Equivalent in effect to improvements in production is the acquisition of any new power of obtaining cheap commodities from foreign countries. If necessaries are cheapened, whether they are so by improvements at home or importation from abroad, is exactly the same thing to wages and profits. Unless the laborer obtains and, by an improvement of his habitual standard, keeps the whole benefit, the cost of labor is lowered and the rate of profit raised. As long as food can continue to be imported for an increasing population without any diminution of cheapness, so long the declension of profits through the increase of population and capital is arrested, and accumulation may go on without making the rate of profit draw nearer to the minimum. And on this ground it is believed by some that the repeal of the corn laws has opened to [England] a long era of rapid increase of capital with an undiminished rate of profit.
Before inquiring whether this expectation is reasonable, one remark must be made, which is much at variance with commonly received notions. Foreign trade does not necessarily increase the field of employment for capital. When foreign trade makes room for more capital at the same profit, it is by enabling the necessaries of life, or the habitual articles of the laborer's consumption, to be obtained at smaller cost. It may do this in two ways: by the importation either of those commodities themselves, or of the means and appliances for producing them. Cheap iron has, in a certain measure, the same effect on profits and the cost of [pg 508] labor as cheap corn, because cheap iron makes cheap tools for agriculture and cheap machinery for clothing. But a foreign trade, which neither directly nor by any indirect consequence increases the cheapness of anything consumed by the laborers, does not, any more than an invention or discovery in the like case, tend to raise profits or retard their fall; it merely substitutes the production of goods for foreign markets in the room of the home production of luxuries, leaving the employment for capital neither greater nor less than before.
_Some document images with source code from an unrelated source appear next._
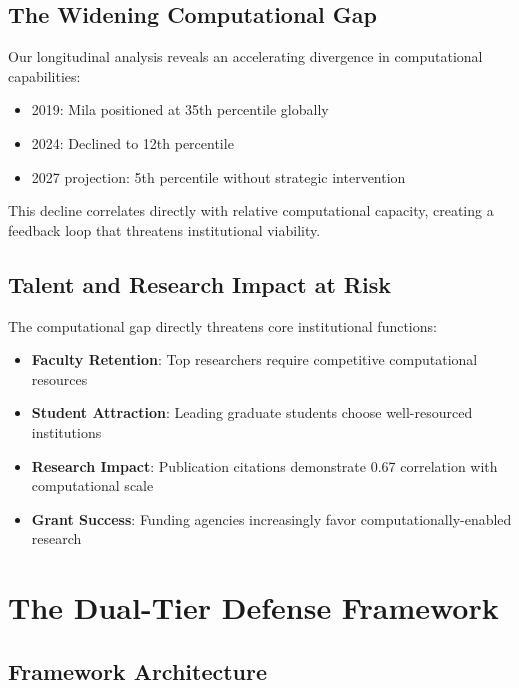 \documentclass{article}
\begin{document}
\subsection{The Widening Computational Gap}

Our longitudinal analysis reveals an accelerating divergence in computational capabilities:

\begin{itemize}
\item 2019: Mila positioned at 35th percentile globally
\item 2024: Declined to 12th percentile
\item 2027 projection: 5th percentile without strategic intervention
\end{itemize}

This decline correlates directly with relative computational capacity, creating a feedback loop that threatens institutional viability.



\subsection{Talent and Research Impact at Risk}

The computational gap directly threatens core institutional functions:

\begin{itemize}
\item \textbf{Faculty Retention}: Top researchers require competitive computational resources
\item \textbf{Student Attraction}: Leading graduate students choose well-resourced institutions
\item \textbf{Research Impact}: Publication citations demonstrate 0.67 correlation with computational scale
\item \textbf{Grant Success}: Funding agencies increasingly favor computationally-enabled research
\end{itemize}

\section{The Dual-Tier Defense Framework}

\subsection{Framework Architecture}
\end{document}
It must, of course, be supposed that, with the increase of capital, population also increases; for, if it did not, the consequent rise of wages would bring down profits, in spite of any cheapness of food. Suppose, then, that the population of Great Britain goes on increasing at its present rate, and demands every year a supply of imported food considerably beyond that of the year preceding. This annual increase in the food demanded from the exporting countries can only be obtained either by great improvements in their agriculture, or by the application of a great additional capital to the growth of food. The former is likely to be a very slow process, from the rudeness and ignorance of the agricultural classes in the food-exporting countries of Europe, while the British colonies and the United States are already in possession of most of the improvements yet made, so far as suitable to their circumstances. There remains, as a resource, the extension of cultivation. And on this it is to be remarked that the capital by which any such extension can take place is mostly still to be created. In Poland, Russia, Hungary, Spain, the increase of capital is extremely slow. In America it is rapid, but not more rapid than the population. The principal fund at present available for supplying this country with a yearly increasing importation of food is that portion of the annual savings of America which has heretofore been applied to increasing the manufacturing establishments of the United States, and which free trade in corn may possibly divert from that purpose to growing food for our market. This limited source of supply, unless great improvements take place in agriculture, [pg 509] can not be expected to keep pace with the growing demand of so rapidly increasing a population as that of Great Britain; and, if our population and capital continue to increase with their present rapidity, the only mode in which food can continue to be supplied cheaply to the one is by sending the other abroad to produce it.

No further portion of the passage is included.